**WHAT IS BEING ASKED**.
The lines to reproduce from the material below are those from the one containing "month-09 & 1.7008" through the one containing "reservation of compute", both included; write them out exactly and add nothing.

**LISTED ENTRIES**.

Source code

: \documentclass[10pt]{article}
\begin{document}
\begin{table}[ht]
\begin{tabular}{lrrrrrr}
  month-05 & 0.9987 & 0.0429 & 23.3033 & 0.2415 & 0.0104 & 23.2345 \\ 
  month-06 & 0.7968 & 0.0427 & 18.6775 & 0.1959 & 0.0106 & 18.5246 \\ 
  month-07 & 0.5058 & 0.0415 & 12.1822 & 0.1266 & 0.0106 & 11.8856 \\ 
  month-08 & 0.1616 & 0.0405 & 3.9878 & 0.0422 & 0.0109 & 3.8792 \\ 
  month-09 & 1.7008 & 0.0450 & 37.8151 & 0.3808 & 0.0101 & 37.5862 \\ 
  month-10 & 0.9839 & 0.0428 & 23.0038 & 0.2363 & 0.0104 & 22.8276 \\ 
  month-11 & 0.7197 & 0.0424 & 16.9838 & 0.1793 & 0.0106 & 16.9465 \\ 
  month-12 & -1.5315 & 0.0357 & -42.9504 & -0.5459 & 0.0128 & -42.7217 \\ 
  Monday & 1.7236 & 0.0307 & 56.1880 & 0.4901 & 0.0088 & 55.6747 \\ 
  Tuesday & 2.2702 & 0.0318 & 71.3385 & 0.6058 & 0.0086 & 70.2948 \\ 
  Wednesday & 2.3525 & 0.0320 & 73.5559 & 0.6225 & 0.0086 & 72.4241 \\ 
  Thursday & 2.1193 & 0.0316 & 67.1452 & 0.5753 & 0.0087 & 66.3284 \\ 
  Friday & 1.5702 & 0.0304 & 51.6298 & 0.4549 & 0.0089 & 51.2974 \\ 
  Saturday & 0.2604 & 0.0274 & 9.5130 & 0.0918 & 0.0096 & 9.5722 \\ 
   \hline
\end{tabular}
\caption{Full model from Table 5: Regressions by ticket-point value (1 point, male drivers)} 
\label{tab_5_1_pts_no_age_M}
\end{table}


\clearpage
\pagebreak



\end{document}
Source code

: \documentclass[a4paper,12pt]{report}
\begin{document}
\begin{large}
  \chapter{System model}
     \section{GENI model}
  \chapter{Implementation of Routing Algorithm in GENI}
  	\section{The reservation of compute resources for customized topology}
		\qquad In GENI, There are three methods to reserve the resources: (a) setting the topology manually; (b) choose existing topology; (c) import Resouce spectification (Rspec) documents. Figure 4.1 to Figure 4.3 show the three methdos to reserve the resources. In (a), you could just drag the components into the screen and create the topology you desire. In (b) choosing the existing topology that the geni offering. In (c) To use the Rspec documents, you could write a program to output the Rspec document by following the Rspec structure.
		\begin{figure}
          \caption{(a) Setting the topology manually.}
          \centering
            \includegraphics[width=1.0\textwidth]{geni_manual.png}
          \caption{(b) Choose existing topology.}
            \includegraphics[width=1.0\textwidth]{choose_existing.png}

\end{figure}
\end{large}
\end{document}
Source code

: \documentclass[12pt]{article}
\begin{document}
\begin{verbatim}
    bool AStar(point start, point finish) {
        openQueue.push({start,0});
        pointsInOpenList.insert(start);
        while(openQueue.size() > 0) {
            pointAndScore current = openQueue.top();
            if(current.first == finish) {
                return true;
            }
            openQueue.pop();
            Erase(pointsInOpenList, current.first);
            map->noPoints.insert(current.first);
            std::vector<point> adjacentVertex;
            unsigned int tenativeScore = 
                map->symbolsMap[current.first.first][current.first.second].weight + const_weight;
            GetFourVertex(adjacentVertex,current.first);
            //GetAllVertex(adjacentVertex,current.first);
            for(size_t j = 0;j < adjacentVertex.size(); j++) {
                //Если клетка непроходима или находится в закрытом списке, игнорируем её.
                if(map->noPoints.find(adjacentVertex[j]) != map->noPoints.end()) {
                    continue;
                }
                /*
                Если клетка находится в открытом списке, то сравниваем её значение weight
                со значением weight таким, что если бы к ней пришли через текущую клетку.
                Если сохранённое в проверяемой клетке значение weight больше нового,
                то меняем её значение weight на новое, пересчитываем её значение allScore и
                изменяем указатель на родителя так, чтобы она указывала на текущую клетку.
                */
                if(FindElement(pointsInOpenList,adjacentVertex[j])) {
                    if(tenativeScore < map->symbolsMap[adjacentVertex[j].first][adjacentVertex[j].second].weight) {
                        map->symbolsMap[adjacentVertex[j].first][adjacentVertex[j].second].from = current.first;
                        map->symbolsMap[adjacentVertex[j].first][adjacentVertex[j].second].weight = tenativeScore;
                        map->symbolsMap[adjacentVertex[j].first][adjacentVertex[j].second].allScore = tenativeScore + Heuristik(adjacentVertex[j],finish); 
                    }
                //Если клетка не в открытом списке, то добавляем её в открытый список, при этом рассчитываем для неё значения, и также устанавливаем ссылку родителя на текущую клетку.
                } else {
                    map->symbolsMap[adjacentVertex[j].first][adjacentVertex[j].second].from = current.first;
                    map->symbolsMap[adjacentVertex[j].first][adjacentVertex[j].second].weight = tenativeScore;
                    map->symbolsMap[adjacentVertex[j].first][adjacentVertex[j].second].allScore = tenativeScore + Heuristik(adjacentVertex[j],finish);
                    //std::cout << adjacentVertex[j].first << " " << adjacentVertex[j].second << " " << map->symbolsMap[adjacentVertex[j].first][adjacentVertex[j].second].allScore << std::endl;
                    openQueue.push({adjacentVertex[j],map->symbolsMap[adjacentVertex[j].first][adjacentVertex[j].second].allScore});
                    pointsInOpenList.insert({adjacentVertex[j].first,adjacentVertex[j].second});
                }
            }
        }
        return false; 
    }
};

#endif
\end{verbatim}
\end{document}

**WRITTEN ANSWER**.
  month-09 & 1.7008 & 0.0450 & 37.8151 & 0.3808 & 0.0101 & 37.5862 \\ 
  month-10 & 0.9839 & 0.0428 & 23.0038 & 0.2363 & 0.0104 & 22.8276 \\ 
  month-11 & 0.7197 & 0.0424 & 16.9838 & 0.1793 & 0.0106 & 16.9465 \\ 
  month-12 & -1.5315 & 0.0357 & -42.9504 & -0.5459 & 0.0128 & -42.7217 \\ 
  Monday & 1.7236 & 0.0307 & 56.1880 & 0.4901 & 0.0088 & 55.6747 \\ 
  Tuesday & 2.2702 & 0.0318 & 71.3385 & 0.6058 & 0.0086 & 70.2948 \\ 
  Wednesday & 2.3525 & 0.0320 & 73.5559 & 0.6225 & 0.0086 & 72.4241 \\ 
  Thursday & 2.1193 & 0.0316 & 67.1452 & 0.5753 & 0.0087 & 66.3284 \\ 
  Friday & 1.5702 & 0.0304 & 51.6298 & 0.4549 & 0.0089 & 51.2974 \\ 
  Saturday & 0.2604 & 0.0274 & 9.5130 & 0.0918 & 0.0096 & 9.5722 \\ 
   \hline
\end{tabular}
\caption{Full model from Table 5: Regressions by ticket-point value (1 point, male drivers)} 
\label{tab_5_1_pts_no_age_M}
\end{table}


\clearpage
\pagebreak



\end{document}
Source code

: \documentclass[a4paper,12pt]{report}
\begin{document}
\begin{large}
  \chapter{System model}
     \section{GENI model}
  \chapter{Implementation of Routing Algorithm in GENI}
  	\section{The reservation of compute resources for customized topology}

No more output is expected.